In addition to poor body image, many patients with pectus excavatum describe symptoms of poor exercise tolerance and shortness of breath, presumably due to compression or displacement of the heart and lungs.
Pectus excavatum mainly involves the lower portion of the sternum below the insertion of the second costal cartilage and can be symmetric or asymmetric.
The Haller index (transverse diameter of chest divided by the antero-posterior diameter at the deepest portion of defect) is a measure of severity of pectus excavatum, >3.25 being a typical indication for surgical correction.
Patients with pectus excavatum should be screened for Marfan’s disease, scoliosis, and congenital heart disease.
The minimally invasive approach to the correction of pectus excavatum has been proven to be safe, effective, and durable.
Pectus carinatum (5% of pectus deformities) is corrected using an external brace that gradually reshapes the sternum posteriorly.
Editor’s Comment
The “Nuss” procedure has revolutionized the treatment of pectus excavatum. It is very effective, has a low complication rate, and is associated with minimal external scarring when compared to the traditional “Ravitch” operation. The principal drawback is extreme pain, which is usually effectively managed in the immediate postoperative period with a thoracic epidural catheter, and for the first 2–3 weeks with narcotic analgesics. Narcotic addiction is a significant concern but should be rare with ethical and appropriate pain management techniques and conversion of non-narcotic analgesics as soon as possible after the operation.

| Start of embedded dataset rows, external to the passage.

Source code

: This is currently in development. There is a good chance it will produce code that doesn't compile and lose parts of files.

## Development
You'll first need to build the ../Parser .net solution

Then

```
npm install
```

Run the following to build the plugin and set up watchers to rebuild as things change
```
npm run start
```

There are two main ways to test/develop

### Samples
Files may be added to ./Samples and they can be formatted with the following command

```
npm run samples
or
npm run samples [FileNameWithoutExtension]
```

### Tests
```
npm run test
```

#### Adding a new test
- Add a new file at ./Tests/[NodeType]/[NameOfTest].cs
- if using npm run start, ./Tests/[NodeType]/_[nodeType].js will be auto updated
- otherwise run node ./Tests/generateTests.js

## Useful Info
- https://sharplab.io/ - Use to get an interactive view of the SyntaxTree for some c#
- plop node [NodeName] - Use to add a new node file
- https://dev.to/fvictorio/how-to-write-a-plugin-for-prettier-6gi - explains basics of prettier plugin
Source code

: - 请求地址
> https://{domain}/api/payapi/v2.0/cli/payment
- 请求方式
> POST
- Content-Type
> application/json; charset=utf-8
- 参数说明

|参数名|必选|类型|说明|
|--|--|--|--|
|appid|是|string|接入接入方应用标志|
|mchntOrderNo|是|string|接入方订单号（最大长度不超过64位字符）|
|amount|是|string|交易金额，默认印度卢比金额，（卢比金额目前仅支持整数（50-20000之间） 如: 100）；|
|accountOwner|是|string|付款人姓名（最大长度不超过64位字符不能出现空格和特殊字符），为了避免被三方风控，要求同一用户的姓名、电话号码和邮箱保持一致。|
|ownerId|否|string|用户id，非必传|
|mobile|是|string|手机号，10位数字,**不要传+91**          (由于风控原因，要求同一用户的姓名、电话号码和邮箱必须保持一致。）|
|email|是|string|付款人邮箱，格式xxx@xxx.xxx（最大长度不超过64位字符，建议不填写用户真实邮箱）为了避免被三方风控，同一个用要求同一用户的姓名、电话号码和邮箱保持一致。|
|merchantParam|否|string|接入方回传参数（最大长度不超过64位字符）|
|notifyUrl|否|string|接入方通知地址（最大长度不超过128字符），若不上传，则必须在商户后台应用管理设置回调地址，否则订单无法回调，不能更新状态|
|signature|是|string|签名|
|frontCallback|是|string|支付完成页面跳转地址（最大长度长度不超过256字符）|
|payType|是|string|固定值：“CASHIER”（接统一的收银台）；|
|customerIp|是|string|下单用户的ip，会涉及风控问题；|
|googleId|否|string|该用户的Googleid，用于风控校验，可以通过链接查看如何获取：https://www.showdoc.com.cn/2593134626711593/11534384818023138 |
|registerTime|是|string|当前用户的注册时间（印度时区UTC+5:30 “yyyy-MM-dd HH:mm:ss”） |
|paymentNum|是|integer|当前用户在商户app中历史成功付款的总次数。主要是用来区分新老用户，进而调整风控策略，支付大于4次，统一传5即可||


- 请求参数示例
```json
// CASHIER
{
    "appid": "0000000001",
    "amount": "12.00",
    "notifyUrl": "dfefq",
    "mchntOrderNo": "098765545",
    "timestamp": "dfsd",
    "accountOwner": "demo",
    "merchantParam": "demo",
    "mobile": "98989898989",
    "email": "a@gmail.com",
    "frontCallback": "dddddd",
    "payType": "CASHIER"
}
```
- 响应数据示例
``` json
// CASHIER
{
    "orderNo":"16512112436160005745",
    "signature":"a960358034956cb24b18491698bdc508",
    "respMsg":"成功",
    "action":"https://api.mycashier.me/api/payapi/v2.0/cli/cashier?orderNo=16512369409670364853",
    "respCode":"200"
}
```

Whether pectus excavatum produces measurable deficits in cardiac or respiratory function is controversial. Although many believe it is purely a cosmetic defect, patients frequently describe significant symptoms before surgery and many report considerable (albeit subjective) improvement in their stamina and comfort after the operation. Especially in active teenagers, flipping of the bar remains a constant worry but is thankfully rare, especially with the current widespread use of bar stabilizers.
The Ravitch repair done well is elegant and effective in its own right, but should only be offered when there are contraindications to the minimally invasive approach. Rather than remove all the costal cartilages, Dr. Haller described a technique whereby some of the cartilages are bisected at an angle (anteromedial to posterolateral) and the medial half is brought anterior to the lateral half, thus helping to push the sternum anteriorly. They should be stitched in this position to avoid postoperative slippage. A bar is not always necessary, but recommended for severe defects especially in older teenagers and adults.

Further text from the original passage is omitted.